_WHAT YOU HAVE TO DO:_ Please copy each line of the records below that includes the word "puxado".

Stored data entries
============================================================

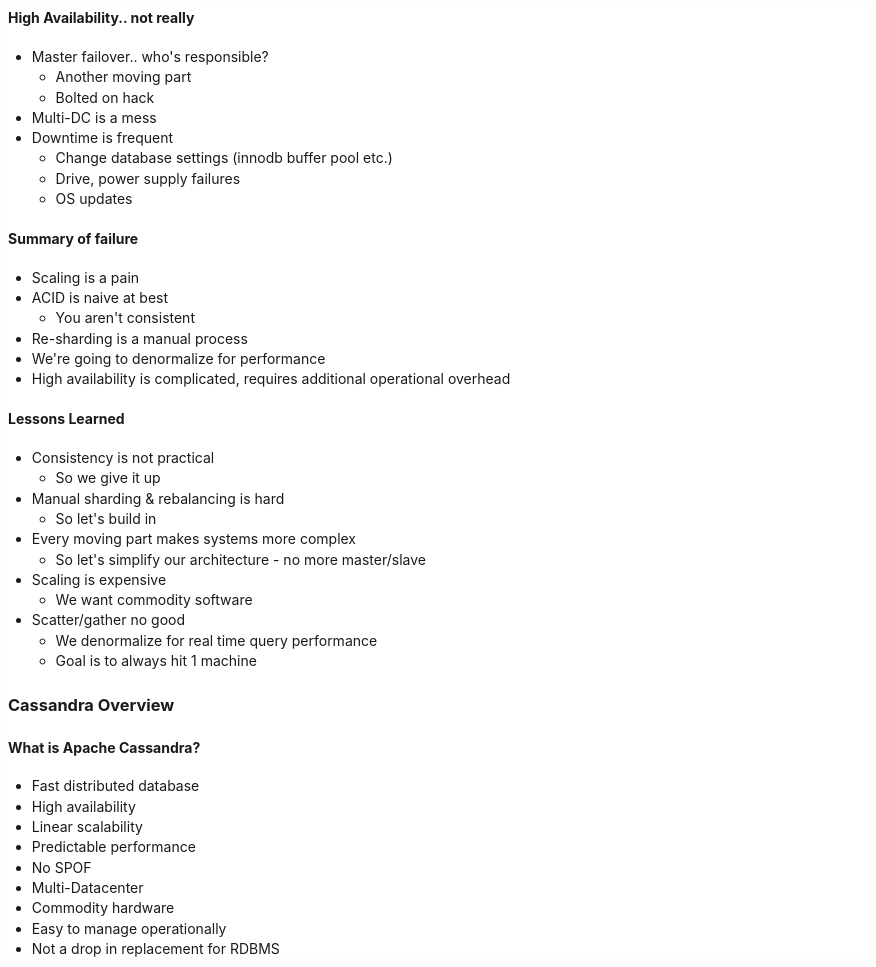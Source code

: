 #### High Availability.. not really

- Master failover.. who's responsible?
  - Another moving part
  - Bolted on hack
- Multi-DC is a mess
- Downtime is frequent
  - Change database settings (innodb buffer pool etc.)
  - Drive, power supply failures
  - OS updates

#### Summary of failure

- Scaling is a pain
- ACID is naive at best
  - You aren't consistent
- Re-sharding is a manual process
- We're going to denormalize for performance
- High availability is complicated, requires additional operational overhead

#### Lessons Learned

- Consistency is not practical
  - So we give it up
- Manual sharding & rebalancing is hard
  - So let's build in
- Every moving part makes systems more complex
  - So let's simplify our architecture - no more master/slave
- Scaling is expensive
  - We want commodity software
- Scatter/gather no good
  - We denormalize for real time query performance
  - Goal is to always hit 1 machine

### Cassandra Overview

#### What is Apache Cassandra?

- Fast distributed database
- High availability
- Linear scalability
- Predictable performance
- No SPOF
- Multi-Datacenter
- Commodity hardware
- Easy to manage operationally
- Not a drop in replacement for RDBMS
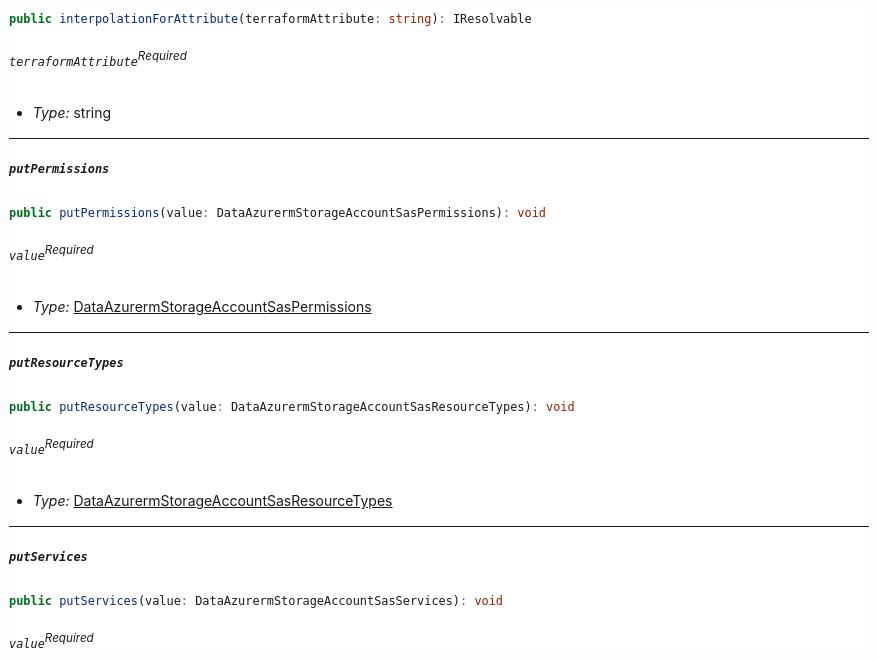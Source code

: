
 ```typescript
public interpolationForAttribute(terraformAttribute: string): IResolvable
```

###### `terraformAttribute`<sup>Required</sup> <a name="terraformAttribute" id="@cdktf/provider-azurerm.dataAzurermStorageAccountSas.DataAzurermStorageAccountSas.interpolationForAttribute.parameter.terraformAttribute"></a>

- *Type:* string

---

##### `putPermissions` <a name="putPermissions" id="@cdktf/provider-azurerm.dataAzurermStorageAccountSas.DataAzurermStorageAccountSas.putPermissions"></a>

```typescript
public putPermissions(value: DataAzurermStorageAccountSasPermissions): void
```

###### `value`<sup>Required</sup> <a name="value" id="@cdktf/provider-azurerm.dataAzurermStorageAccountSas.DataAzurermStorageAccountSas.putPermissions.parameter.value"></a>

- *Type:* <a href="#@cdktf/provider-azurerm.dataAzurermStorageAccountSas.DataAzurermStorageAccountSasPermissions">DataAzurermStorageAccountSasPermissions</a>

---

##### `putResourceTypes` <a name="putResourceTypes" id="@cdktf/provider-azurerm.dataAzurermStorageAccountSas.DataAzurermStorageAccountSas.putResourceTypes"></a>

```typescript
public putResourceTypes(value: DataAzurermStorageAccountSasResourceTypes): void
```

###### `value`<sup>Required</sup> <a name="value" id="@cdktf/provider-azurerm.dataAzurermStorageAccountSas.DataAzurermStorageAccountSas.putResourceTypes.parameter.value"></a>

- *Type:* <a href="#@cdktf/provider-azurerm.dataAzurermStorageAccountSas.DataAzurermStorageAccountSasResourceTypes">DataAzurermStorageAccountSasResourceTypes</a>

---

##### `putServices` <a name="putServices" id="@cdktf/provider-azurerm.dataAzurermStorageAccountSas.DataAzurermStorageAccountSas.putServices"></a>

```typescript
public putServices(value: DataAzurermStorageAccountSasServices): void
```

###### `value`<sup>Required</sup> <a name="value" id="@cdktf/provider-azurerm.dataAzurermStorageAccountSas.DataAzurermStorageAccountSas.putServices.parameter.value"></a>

============================================================

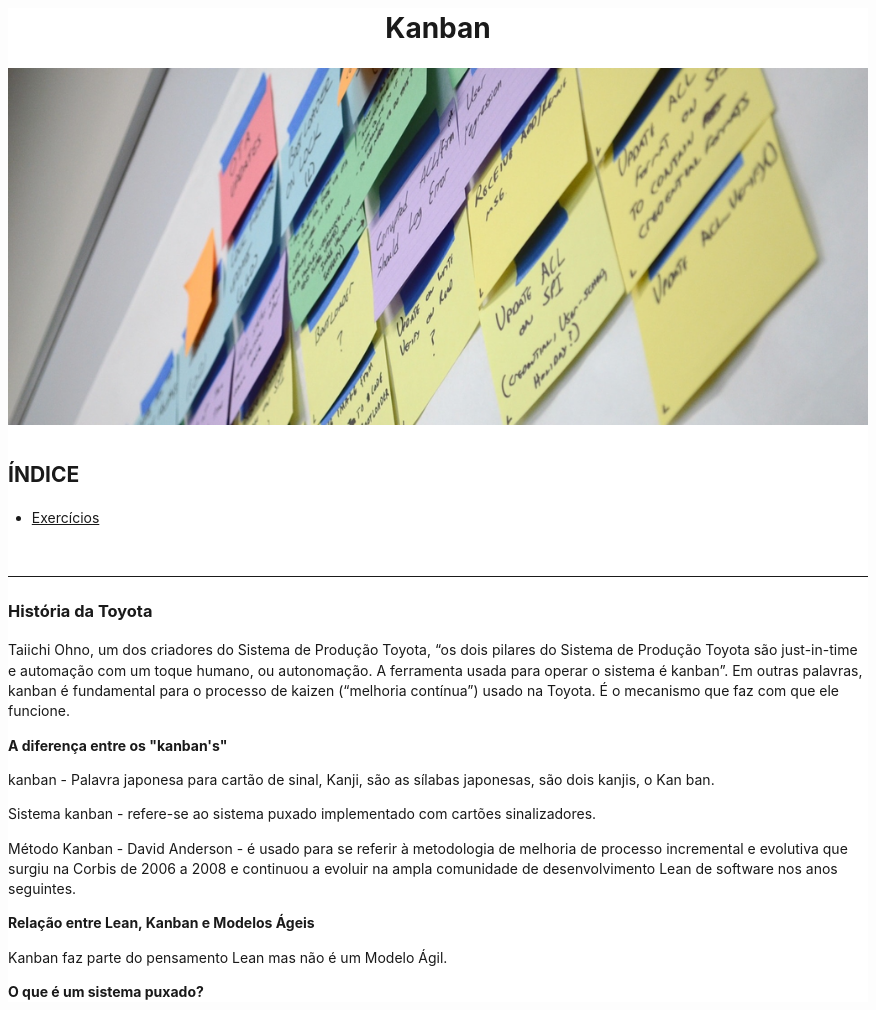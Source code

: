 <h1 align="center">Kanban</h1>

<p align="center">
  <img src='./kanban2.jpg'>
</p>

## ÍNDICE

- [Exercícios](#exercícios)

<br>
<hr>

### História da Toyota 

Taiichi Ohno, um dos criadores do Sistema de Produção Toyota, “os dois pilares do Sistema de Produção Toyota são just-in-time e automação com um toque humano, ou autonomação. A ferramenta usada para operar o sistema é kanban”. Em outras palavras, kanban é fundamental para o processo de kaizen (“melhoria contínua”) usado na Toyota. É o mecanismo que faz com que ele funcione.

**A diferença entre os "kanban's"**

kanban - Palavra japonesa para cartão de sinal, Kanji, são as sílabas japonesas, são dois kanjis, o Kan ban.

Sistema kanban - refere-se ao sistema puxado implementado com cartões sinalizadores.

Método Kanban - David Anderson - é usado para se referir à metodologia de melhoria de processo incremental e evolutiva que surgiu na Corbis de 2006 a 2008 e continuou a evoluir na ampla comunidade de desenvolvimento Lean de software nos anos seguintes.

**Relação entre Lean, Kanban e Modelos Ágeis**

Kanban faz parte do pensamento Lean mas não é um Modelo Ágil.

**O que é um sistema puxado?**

============================================================

_ANSWER TO THE EXERCISE:_
Sistema kanban - refere-se ao sistema puxado implementado com cartões sinalizadores.
**O que é um sistema puxado?**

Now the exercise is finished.